Yah, ia merasa perlu membuat ini sebagai permohonan maaf, meski belum tahu apa salahnya. Jika ia menceritakan hal ini kepada Mona, jelas sahabatnya itu akan melarangnya. Wajah sahabatnya saja tampak menyimpan sesuatu semalam begitu tahu rumah Arman.
Mumpung kantor masih belum ada orang kecuali resepsionis bernama Irene, Sarah, Maya dan Ujang si OB, ia pun berjalan menuju meja pria itu dan meletakkan tas karton tadi di atas mejanya. Tanpa ia sadari, Irene, Maya, Sarah dan Ujang melihat aksi tersebut. Mereka yang sedang berkumpul di meja resepsionis langsung shock kemudian tertawa cekikikan.
“Rekam, ah.” Sarah pun tersenyum licik sambil merekam menggunakan ponselnya.
“Ngapain? Mau lo viralin?” Kelakar Maya.
“Dih, emang ndese siape? Selebgram terkenal? Ya kagak lah … buat ditunjukin ke anak-anak nanti.” Sahut Sarah diikuti dengan tawa mencemooh.
Mereka semua juga ikut tertawa. Terlihat Anjani telah meletakkan tas kartonnya di atas meja Arman dan gadis itu kembali menuju meja kerjanya.
“Bener ‘kan kata Ujang kemarin, Mbak.” Bisik OB itu. “Dia ngejar-ngejar Pak Arman. Tuh buktinya pagi-pagi udah kasih kado.”
“Kok berani banget sih dia ngejar Pak Arman terang-terangan?” Tanya Irene heran.
“Nggak tahu! Mungkin karena dia ngerasa anak kesayangan dan akrab sama Bu Susanti kali, jadi berani gitu.” Ucap Ujang sok tahu. “Yah, makanya dong kalian harusnya cari muka juga sama Bu Susanti dari dulu. Apalagi lo, May, yang asistennya.”
Maya dan kedua perempuan lainnya hanya memajukan bibir. Mereka kemudian melihat Anjani memakan sarapan yang ia bawa tadi.
“Jang, lo ambilin dia piring lah.” Perintah Maya sambil melihat ke arah Anjani, “Biar minyaknya nggak ngotorin meja.”
“Iya … iya.” Ujang pun malas-malasan berjalan hendak mengambilkan piring. “Padahal ada pantry, kenapa dia makannya di meja kerja, sih? Bikin emosi saja.”

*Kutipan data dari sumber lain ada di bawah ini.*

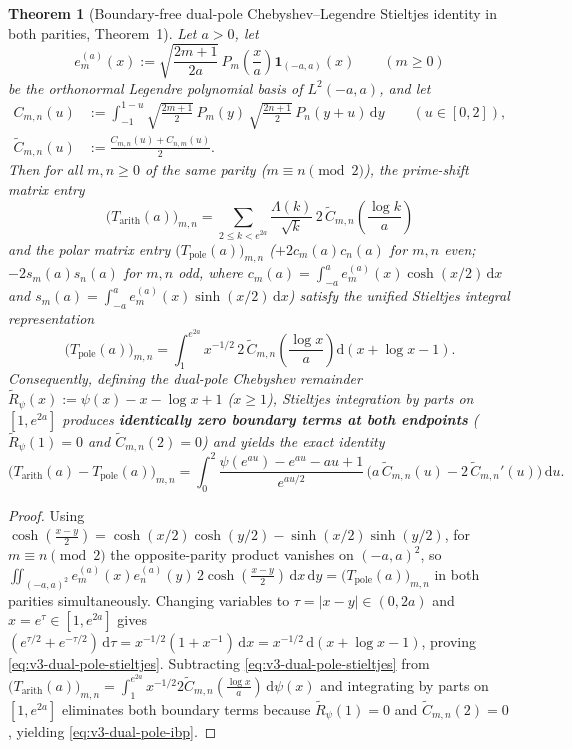 \documentclass[11pt]{article}
\newtheorem{theorem}{Theorem}[section]
\theoremstyle{remark}
\newcommand{\dd}{\mathrm d}
\begin{document}
\begin{theorem}[Boundary-free dual-pole Chebyshev--Legendre Stieltjes identity in both parities,  Theorem~1]\label{thm:v3-dual-pole-stieltjes}
Let $a>0$, let
\[
 e_m^{(a)}(x) := \sqrt{\frac{2m+1}{2a}}\,P_m\!\left(\frac{x}{a}\right)\mathbf{1}_{(-a,a)}(x)\qquad (m\ge 0)
\]
be the orthonormal Legendre polynomial basis of $L^2(-a,a)$, and let
\begin{align*}
 C_{m,n}(u) &:= \int_{-1}^{1-u}\sqrt{\frac{2m+1}{2}}\,P_m(y)\,\sqrt{\frac{2n+1}{2}}\,P_n(y+u)\,\dd y\qquad (u\in[0,2]),\\
 \widetilde C_{m,n}(u) &:= \frac{C_{m,n}(u)+C_{n,m}(u)}{2}.
\end{align*}
Then for all $m,n\ge 0$ of the same parity ($m\equiv n\pmod 2$), the prime-shift matrix entry
\[
 \bigl(T_{\mathrm{arith}}(a)\bigr)_{m,n} = \sum_{2\le k<e^{2a}}\frac{\Lambda(k)}{\sqrt k}\,2\,\widetilde C_{m,n}\!\left(\frac{\log k}{a}\right)
\]
and the polar matrix entry $\bigl(T_{\mathrm{pole}}(a)\bigr)_{m,n}$ ($+2c_m(a)c_n(a)$ for $m,n$ even; $-2s_m(a)s_n(a)$ for $m,n$ odd, where $c_m(a)=\int_{-a}^a e_m^{(a)}(x)\cosh(x/2)\,\dd x$ and $s_m(a)=\int_{-a}^a e_m^{(a)}(x)\sinh(x/2)\,\dd x$) satisfy the unified Stieltjes integral representation
\begin{equation}\label{eq:v3-dual-pole-stieltjes}
 \bigl(T_{\mathrm{pole}}(a)\bigr)_{m,n} = \int_1^{e^{2a}} x^{-1/2}\,2\,\widetilde C_{m,n}\!\left(\frac{\log x}{a}\right)\dd(x+\log x-1).
\end{equation}
Consequently, defining the dual-pole Chebyshev remainder $\widetilde R_\psi(x):=\psi(x)-x-\log x+1$ ($x\ge 1$), Stieltjes integration by parts on $[1,e^{2a}]$ produces \textbf{identically zero boundary terms at both endpoints} ($\widetilde R_\psi(1)=0$ and $\widetilde C_{m,n}(2)=0$) and yields the exact identity
\begin{equation}\label{eq:v3-dual-pole-ibp}
 \bigl(T_{\mathrm{arith}}(a)-T_{\mathrm{pole}}(a)\bigr)_{m,n} = \int_0^2 \frac{\psi(e^{au})-e^{au}-au+1}{e^{au/2}}\,\bigl(a\,\widetilde C_{m,n}(u)-2\,\widetilde C_{m,n}'(u)\bigr)\,\dd u.
\end{equation}
\end{theorem}
\begin{proof}
Using $\cosh(\frac{x-y}{2})=\cosh(x/2)\cosh(y/2)-\sinh(x/2)\sinh(y/2)$, for $m\equiv n\pmod 2$ the opposite-parity product vanishes on $(-a,a)^2$, so $\iint_{(-a,a)^2} e_m^{(a)}(x)e_n^{(a)}(y)\,2\cosh(\frac{x-y}{2})\,\dd x\,\dd y = \bigl(T_{\mathrm{pole}}(a)\bigr)_{m,n}$ in both parities simultaneously. Changing variables to $\tau=|x-y|\in(0,2a)$ and $x=e^\tau\in[1,e^{2a}]$ gives $(e^{\tau/2}+e^{-\tau/2})\,\dd\tau = x^{-1/2}(1+x^{-1})\,\dd x = x^{-1/2}\,\dd(x+\log x-1)$, proving \eqref{eq:v3-dual-pole-stieltjes}. Subtracting \eqref{eq:v3-dual-pole-stieltjes} from $\bigl(T_{\mathrm{arith}}(a)\bigr)_{m,n}=\int_1^{e^{2a}}x^{-1/2}2\widetilde C_{m,n}(\frac{\log x}{a})\,\dd\psi(x)$ and integrating by parts on $[1,e^{2a}]$ eliminates both boundary terms because $\widetilde R_\psi(1)=0$ and $\widetilde C_{m,n}(2)=0$, yielding \eqref{eq:v3-dual-pole-ibp}.
\end{proof}
\end{document}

“Dia ‘kan gajinya gede, ya?” Bisik Irene. “Kok makannya masih nasi uduk tujuh ribuan gerobak yang jorok gitu sih? Minimal nasi uduk kantin, lah, atau yang rumahan. Gue aja ogah makan gituan, langsung mules.”
“Emang aneh!” Gerutu Sarah. “Mana makannya jorok banget lagi, ga dialasin piring.”
“Makanya modelan kayak gitu kok nekat sih mau dipacarin sama cowok sekelas Pak Arman?” Celetuk Maya mencemooh.
Mereka bertiga kemudian tertawa cekikikan lagi.
“Gue sama Sarah yang paling tahu, lah, kebiasaan keluarga mereka kayak apa, makannya gimana, dijaga banget lho kebersihannya.” Ujar Maya.
“Bisa shock kalau keluarga Febriansyah tahu kebiasaan dia.” Irene langsung cekikikan.
“Tapi serius deh … dia aja bisa kasih kado bagus buat orang, bisa kasih makanan mahal buat anak-anak panti, tapi kok pelit sama diri sendiri ya?” Tanya Sarah bingung.
“Dia ‘kan suka minta makan gratisan sama Sonia dan Selvy.” Cemooh Maya.